PROJECT 3: Documenting Community Culture


For the final project, you will work individually or in a group of 3-4 to craft a 5-8 minute documentary about some
aspect of a community or culture to which you belong. This culture could be related to on-campus life, your own
city community, a national/global subculture to which you belong, or some kind of extra curricular group to which
you belong. In your documentary narrative, you might focus on a particular place, on an issue of concern to you, on
a campus organization, or an intriguing person. While the choice of topic is wide open, all successful documentary
projects will meet the following rhetorical criteria:

Audience: Your documentary should target a specific audience. Are you creating the text for people within
the community? Are you attempting to raise awareness about a community-related issue for an audience
outside of a particular community?
Rhetorical Purpose: In crafting your documentary, you need to have a clear goal for how you want your
audience to think, feel, or act differently after they view your work. Furthermore, you need to be able to
demonstrative how your documentary complicates, transforms, or extends current representations of your
community culture on the web.
Primary Research: In composing your documentary, you will almost certainly take original photographs.
In most cases, you will also conduct audio or video interviews as well. You also may need to consult library
and/or archival sources in order to contextualize your topic. Keep in mind that experienced documentarians
almost always gather much more footage than they actually need so that they can choose only the best
selections for their final video. You will probably want to gather at least 30-40 minutes of interview footage
and over 200 photographs so that you can have a rich collection of material to choose from.

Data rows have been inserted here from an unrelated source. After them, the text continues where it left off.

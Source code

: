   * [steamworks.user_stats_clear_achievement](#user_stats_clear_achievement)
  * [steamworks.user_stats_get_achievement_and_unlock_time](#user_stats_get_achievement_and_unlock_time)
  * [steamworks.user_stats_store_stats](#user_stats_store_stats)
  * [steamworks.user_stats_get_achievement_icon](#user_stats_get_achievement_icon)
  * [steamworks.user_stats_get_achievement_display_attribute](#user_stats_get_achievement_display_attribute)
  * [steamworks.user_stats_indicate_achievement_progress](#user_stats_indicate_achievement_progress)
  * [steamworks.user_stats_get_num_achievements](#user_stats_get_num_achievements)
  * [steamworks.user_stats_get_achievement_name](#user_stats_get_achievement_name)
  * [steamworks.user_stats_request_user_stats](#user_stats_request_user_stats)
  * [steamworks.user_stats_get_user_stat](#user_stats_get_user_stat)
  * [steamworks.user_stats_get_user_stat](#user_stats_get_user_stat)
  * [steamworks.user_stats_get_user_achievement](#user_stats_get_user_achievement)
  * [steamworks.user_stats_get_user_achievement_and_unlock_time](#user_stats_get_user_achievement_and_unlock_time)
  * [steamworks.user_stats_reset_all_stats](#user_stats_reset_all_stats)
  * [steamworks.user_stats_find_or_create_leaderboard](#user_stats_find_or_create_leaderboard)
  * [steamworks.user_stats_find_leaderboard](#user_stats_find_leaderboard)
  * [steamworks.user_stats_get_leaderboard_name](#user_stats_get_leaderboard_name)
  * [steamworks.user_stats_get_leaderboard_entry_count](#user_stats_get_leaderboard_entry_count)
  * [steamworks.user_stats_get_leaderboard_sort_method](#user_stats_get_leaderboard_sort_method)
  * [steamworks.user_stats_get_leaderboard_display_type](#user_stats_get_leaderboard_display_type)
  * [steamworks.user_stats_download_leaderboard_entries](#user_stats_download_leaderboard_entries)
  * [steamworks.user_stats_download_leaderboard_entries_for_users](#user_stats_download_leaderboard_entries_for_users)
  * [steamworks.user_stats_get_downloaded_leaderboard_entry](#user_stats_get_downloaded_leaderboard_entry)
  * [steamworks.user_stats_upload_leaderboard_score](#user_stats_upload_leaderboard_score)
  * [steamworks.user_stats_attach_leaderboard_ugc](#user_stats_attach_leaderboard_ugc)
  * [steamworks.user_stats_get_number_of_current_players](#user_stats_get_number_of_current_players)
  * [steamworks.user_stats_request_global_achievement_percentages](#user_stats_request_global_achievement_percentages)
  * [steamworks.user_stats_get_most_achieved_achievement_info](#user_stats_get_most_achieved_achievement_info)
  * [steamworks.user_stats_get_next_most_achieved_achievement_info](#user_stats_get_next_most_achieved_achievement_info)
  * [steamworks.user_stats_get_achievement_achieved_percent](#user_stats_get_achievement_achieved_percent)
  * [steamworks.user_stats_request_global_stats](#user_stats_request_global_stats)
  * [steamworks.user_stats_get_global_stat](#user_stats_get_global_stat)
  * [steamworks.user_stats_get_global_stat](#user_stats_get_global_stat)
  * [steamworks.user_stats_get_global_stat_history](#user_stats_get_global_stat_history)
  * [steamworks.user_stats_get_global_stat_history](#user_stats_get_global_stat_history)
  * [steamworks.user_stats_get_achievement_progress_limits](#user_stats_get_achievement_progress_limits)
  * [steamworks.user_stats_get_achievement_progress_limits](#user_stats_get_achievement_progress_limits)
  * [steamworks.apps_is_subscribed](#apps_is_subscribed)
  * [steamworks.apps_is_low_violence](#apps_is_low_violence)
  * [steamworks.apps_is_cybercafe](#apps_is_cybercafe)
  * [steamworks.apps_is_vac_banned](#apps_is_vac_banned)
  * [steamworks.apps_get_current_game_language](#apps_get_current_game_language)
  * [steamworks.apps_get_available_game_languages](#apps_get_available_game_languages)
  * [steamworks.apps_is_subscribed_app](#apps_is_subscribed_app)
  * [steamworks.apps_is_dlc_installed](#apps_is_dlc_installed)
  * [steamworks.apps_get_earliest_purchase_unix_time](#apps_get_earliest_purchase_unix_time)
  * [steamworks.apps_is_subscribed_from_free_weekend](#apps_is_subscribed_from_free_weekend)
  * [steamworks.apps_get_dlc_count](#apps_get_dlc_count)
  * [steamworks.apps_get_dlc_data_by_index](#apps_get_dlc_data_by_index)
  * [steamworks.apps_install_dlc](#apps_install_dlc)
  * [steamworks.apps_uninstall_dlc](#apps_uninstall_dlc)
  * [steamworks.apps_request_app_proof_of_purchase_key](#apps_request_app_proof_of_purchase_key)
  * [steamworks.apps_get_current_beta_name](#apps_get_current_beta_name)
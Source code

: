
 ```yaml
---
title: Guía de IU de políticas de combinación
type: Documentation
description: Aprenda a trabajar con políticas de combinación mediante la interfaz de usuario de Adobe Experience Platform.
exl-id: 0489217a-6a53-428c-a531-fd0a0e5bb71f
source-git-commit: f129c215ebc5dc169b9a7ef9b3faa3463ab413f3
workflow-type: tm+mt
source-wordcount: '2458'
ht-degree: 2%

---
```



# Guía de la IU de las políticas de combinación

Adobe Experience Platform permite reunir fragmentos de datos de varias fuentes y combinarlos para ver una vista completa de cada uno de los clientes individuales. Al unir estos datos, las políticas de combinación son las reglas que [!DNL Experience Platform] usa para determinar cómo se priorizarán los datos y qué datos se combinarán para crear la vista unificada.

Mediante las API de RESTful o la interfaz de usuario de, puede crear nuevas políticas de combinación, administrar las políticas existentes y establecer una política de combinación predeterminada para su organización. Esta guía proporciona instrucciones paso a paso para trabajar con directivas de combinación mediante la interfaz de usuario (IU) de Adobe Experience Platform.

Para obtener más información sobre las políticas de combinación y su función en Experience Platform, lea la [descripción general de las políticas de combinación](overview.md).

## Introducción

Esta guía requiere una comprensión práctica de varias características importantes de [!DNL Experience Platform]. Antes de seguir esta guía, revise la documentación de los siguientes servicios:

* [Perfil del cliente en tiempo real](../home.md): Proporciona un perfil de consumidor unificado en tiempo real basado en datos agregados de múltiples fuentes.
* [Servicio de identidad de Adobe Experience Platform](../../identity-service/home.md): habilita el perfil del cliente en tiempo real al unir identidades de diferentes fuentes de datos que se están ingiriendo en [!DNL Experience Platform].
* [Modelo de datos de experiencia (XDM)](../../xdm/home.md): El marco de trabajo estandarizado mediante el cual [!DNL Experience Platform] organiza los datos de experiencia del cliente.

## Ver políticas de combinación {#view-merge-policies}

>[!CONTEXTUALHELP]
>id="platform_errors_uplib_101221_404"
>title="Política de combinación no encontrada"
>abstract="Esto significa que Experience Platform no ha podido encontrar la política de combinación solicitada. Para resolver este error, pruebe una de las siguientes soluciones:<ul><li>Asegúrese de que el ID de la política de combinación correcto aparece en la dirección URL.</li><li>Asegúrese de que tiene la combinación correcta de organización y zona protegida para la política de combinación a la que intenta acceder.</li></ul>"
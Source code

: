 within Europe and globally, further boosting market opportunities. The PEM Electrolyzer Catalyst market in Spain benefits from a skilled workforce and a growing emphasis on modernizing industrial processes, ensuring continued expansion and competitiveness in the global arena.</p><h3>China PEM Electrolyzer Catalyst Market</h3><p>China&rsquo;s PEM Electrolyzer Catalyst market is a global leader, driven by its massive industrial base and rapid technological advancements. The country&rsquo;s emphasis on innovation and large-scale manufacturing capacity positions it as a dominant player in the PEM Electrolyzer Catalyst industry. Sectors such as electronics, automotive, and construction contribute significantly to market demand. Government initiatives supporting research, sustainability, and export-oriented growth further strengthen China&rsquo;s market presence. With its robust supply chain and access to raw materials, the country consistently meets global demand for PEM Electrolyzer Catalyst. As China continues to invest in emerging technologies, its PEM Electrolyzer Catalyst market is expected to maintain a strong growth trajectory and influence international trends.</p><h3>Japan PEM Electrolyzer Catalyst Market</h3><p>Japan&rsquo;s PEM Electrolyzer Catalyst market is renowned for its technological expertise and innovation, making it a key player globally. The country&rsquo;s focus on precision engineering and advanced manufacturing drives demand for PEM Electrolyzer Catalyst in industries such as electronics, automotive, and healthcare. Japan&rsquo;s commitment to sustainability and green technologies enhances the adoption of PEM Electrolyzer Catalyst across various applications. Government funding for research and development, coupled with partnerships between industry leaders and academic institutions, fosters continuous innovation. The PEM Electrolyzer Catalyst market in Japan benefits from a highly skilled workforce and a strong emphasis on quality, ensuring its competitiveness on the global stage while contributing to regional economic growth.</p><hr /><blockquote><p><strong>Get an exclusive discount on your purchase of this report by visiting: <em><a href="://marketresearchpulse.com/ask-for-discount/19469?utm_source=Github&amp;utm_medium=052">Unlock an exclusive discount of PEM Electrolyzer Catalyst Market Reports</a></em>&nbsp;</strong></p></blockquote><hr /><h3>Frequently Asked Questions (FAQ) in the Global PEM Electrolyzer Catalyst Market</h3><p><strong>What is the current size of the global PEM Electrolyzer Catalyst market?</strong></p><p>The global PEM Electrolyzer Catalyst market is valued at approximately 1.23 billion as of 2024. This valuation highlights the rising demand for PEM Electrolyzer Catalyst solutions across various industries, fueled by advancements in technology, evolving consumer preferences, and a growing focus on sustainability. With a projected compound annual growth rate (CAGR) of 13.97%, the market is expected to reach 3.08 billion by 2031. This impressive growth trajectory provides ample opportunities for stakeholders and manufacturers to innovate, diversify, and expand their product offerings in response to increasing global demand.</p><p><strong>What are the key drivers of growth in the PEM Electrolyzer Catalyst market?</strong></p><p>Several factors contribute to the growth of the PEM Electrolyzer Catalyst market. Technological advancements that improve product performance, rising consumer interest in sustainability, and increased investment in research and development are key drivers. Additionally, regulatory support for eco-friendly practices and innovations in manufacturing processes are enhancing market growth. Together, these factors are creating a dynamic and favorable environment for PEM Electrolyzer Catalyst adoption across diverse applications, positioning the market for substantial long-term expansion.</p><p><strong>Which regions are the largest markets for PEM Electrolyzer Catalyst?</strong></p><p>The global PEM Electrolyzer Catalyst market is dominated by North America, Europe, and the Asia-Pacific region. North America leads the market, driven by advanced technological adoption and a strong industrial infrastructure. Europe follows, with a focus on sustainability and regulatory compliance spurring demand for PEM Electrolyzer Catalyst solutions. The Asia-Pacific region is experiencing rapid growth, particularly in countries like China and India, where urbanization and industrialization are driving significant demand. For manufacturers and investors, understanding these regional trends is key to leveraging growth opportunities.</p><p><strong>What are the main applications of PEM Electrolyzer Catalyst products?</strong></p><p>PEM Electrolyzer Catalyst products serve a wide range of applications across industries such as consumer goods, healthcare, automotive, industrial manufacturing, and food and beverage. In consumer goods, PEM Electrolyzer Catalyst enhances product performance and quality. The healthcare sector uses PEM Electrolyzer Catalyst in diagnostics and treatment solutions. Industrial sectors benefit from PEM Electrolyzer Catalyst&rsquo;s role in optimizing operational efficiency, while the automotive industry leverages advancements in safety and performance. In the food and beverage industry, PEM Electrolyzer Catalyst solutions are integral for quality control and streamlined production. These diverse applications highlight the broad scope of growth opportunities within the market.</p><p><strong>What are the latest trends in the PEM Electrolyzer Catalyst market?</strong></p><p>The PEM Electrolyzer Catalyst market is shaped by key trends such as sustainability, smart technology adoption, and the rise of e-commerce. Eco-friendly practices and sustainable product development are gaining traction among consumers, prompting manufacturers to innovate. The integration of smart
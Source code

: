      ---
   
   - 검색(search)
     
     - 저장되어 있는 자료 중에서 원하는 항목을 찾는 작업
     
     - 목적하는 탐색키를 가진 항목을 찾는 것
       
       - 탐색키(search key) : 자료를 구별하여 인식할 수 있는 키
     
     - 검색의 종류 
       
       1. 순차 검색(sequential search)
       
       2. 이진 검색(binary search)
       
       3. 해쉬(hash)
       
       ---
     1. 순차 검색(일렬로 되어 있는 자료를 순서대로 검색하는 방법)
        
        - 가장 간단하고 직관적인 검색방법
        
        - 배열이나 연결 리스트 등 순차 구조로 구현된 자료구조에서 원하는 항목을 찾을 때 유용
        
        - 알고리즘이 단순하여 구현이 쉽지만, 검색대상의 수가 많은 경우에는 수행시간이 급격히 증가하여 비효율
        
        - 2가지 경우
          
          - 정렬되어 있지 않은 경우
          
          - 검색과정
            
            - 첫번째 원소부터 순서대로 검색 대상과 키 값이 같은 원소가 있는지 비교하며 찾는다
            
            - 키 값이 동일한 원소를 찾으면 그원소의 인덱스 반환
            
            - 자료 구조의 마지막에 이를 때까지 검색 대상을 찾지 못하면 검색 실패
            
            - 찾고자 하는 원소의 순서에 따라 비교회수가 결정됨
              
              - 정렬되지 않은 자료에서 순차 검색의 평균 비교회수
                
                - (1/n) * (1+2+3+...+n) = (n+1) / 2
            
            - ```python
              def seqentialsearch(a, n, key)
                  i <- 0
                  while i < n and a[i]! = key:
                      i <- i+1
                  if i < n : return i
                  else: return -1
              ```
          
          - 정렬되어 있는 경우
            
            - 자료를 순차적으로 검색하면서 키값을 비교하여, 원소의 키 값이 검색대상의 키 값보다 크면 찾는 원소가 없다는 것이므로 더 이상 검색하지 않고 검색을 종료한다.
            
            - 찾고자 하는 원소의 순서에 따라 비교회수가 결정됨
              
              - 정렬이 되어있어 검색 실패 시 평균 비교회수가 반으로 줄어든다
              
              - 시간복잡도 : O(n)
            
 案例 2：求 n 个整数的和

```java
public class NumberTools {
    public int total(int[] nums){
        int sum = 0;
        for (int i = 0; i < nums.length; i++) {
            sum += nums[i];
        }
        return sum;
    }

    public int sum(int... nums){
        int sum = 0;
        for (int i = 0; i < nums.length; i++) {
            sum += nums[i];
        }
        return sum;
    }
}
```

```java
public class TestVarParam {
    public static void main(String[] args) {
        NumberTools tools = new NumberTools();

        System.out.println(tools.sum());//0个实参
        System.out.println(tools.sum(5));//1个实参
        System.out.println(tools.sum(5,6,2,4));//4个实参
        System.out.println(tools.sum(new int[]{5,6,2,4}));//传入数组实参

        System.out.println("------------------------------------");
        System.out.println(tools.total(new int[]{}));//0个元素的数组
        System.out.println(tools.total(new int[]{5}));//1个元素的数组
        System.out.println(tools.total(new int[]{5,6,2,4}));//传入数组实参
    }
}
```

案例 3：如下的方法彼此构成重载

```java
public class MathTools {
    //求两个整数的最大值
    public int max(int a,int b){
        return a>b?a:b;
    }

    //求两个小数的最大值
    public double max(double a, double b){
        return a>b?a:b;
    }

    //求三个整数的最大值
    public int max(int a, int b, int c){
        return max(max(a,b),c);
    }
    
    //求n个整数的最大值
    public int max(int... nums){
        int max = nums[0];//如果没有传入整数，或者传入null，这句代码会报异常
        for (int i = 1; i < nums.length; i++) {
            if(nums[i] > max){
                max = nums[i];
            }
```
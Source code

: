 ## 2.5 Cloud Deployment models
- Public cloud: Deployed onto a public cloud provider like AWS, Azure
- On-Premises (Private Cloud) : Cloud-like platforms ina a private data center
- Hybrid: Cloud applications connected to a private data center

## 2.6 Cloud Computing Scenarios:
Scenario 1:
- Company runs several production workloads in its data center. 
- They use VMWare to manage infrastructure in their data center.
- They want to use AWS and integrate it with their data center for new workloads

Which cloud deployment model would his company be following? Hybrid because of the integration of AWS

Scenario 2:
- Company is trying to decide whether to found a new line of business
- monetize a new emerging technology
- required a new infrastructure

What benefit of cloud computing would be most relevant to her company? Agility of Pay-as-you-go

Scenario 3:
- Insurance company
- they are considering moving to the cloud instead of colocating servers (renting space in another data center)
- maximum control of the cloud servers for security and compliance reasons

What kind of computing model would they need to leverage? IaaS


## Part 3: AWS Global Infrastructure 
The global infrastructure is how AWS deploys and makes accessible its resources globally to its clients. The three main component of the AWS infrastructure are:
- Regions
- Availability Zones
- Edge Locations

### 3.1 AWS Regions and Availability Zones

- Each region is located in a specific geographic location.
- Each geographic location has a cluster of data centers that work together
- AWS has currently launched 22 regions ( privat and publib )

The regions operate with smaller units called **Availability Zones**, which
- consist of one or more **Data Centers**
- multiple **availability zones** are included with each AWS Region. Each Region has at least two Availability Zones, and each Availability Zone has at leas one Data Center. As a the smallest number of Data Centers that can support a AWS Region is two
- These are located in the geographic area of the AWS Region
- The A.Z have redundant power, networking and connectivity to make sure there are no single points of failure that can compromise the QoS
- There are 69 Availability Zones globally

Arrangement: You need to carefully arrange your footage into a logical order (narrative sequence, topical
division, spatial division) that achieves your rhetorical purpose and appeals to your audience. You also will
likely want to employ voiceover narration and/or title slides in order to clarify aspects of your argument that
cannot be made clear through visuals and interview footage alone.
Ethics: You must ask your interviewees to give you permission to include their interviews in a video to be
published to the World Wide Web; you also should make sure that your interviewees have the option to
withdraw their participation at any time. You need to ask permission to take photographs of people, unless
you are taking pictures of a crowd in a public place.